Se não fosse a chuva e a lama no gramado do Estádio Nicolás Leoz, o goleiro do Libertad, Rodrigo Munõz, daria pouco trabalho para a lavanderia do clube paraguaio. O Atlético, pela segunda vez seguida fora de casa, na Copa Libertadores, representou uma ameaça quase nula ao gol adversário. No Paraguai, apenas duas finalizações alvinegras foi em direção ao retângulo de área 17,8 m².

A primeira delas foi uma cobrança de falta de Romulo Otero ainda no primeiro tempo. O chute, ao contrário do que se costuma esperar do Venezuelano, não teve força e foi facilmente defendido por Muñoz. Velocidade ainda menor teve a tentativa de disparo do atacante Fred, já no segundo tempo, quando o camisa 9 recebeu na entrada da área, girou em um pequeno espaço e arriscou rasteiro, de perna direita. 

Ainda houve uma outra tentativa, que mal pode ser classificada como finalização. Rafael Moura dividiu com o goleiro uma bola que atravessou a pequena área do Libertad. O árbitro assinalou falta do atacante em Muñoz.

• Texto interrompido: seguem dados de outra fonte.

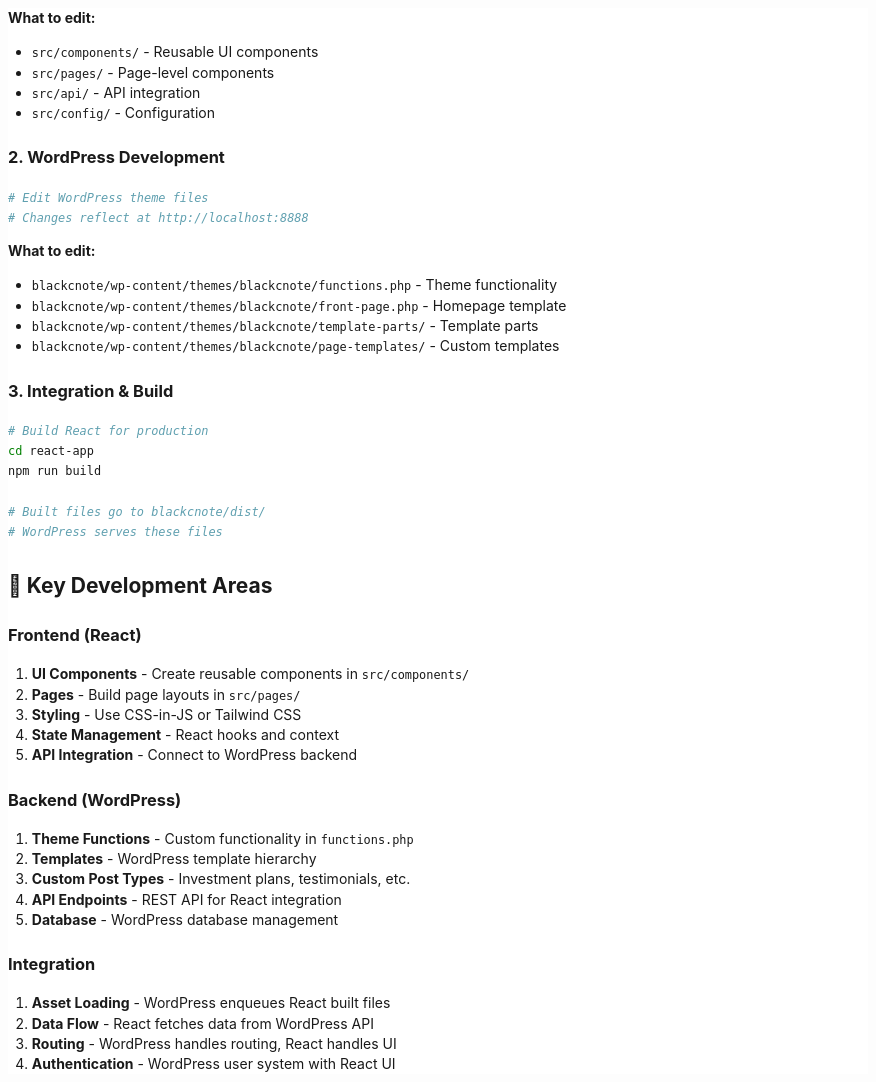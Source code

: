 **What to edit:**
- `src/components/` - Reusable UI components
- `src/pages/` - Page-level components
- `src/api/` - API integration
- `src/config/` - Configuration

### 2. WordPress Development

```bash
# Edit WordPress theme files
# Changes reflect at http://localhost:8888
```

**What to edit:**
- `blackcnote/wp-content/themes/blackcnote/functions.php` - Theme functionality
- `blackcnote/wp-content/themes/blackcnote/front-page.php` - Homepage template
- `blackcnote/wp-content/themes/blackcnote/template-parts/` - Template parts
- `blackcnote/wp-content/themes/blackcnote/page-templates/` - Custom templates

### 3. Integration & Build

```bash
# Build React for production
cd react-app
npm run build

# Built files go to blackcnote/dist/
# WordPress serves these files
```

## 🎯 Key Development Areas

### Frontend (React)
1. **UI Components** - Create reusable components in `src/components/`
2. **Pages** - Build page layouts in `src/pages/`
3. **Styling** - Use CSS-in-JS or Tailwind CSS
4. **State Management** - React hooks and context
5. **API Integration** - Connect to WordPress backend

### Backend (WordPress)
1. **Theme Functions** - Custom functionality in `functions.php`
2. **Templates** - WordPress template hierarchy
3. **Custom Post Types** - Investment plans, testimonials, etc.
4. **API Endpoints** - REST API for React integration
5. **Database** - WordPress database management

### Integration
1. **Asset Loading** - WordPress enqueues React built files
2. **Data Flow** - React fetches data from WordPress API
3. **Routing** - WordPress handles routing, React handles UI
4. **Authentication** - WordPress user system with React UI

No primeiro jogo fora de casa, há mais de um mês, o Atlético estreava contra o Godoy Cruz em Mendoza. Empate em 1 a 1 graças a uma cobrança de pênalti do atacante Fred no segundo tempo, em mais uma atuação ruim do Galo em 2017. Naquele jogo, o chute do camisa 9 na marca da cal foi o único na direção do gol defendido por Rodrigo Ray.

"Hoje (Ontem) foi um jogo de impossibilidade de finalizar, em função do adversário e do campo pesado, que não sirva de desculpa, mas tenho que colocar essa variável na análise. O adversário lidou melhor com a situação do gramado", justificou Roger Machado.